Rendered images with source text
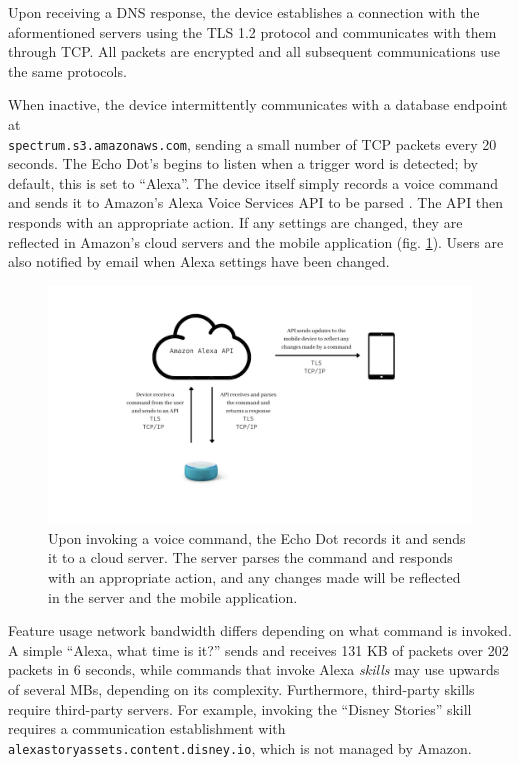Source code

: \documentclass[12pt]{ucthesis}
\begin{document}
Upon receiving a DNS response, the device establishes a connection with the aformentioned servers using the TLS 1.2 protocol and communicates with them through TCP. All packets are encrypted and all subsequent communications use the same protocols.

When inactive, the device intermittently communicates with a database endpoint at \\\texttt{spectrum.s3.amazonaws.com}, sending a small number of TCP packets every 20 seconds. The Echo Dot's begins to listen when a trigger word is detected; by default, this is set to ``Alexa''. The device itself simply records a voice command and sends it to Amazon's Alexa Voice Services API to be parsed \cite{alexa}. The API then responds with an appropriate action. If any settings are changed, they are reflected in Amazon's cloud servers and the mobile application (fig. \ref{fig:voicecom}). Users are also notified by email when Alexa settings have been changed.

\begin{figure}
    \includegraphics[width=\textwidth]{voice command.jpg}
    \caption{Upon invoking a voice command, the Echo Dot records it and sends it to a cloud server. The server parses the command and responds with an appropriate action, and any changes made will be reflected in the server and the mobile application.}
    \label{fig:voicecom}
\end{figure}

Feature usage network bandwidth differs depending on what command is invoked. A simple ``Alexa, what time is it?'' sends and receives 131 KB of packets over 202 packets in 6 seconds, while commands that invoke Alexa \textit{skills} may use upwards of several MBs, depending on its complexity. Furthermore, third-party skills require third-party servers. For example, invoking the ``Disney Stories'' skill requires a communication establishment with \texttt{alexastoryassets.content.disney.io}, which is not managed by Amazon.
\end{document}
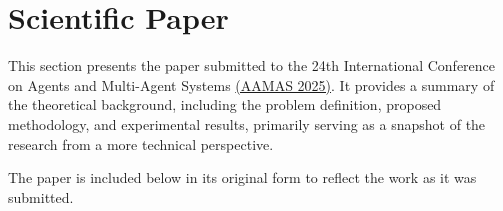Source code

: \section{Scientific Paper}


This section presents the paper submitted to the 24th International Conference on Agents and Multi-Agent Systems \href{https://aamas2025.org/}{(AAMAS 2025)}. It provides a summary of the theoretical background, including the problem definition, proposed methodology, and experimental results, primarily serving as a snapshot of the research from a more technical perspective.\tinydouble

\noindent
The paper is included below in its original form to reflect the work as it was submitted.

\newpage

{}


{}

{}

{}



{}



{}

{}



{}

{}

• **Directions for this task**
When a line in the records above holds "submitted", that line is to be reported.

• **Result of this task**
This section presents the paper submitted to the 24th International Conference on Agents and Multi-Agent Systems \href{https://aamas2025.org/}{(AAMAS 2025)}. It provides a summary of the theoretical background, including the problem definition, proposed methodology, and experimental results, primarily serving as a snapshot of the research from a more technical perspective.\tinydouble
The paper is included below in its original form to reflect the work as it was submitted.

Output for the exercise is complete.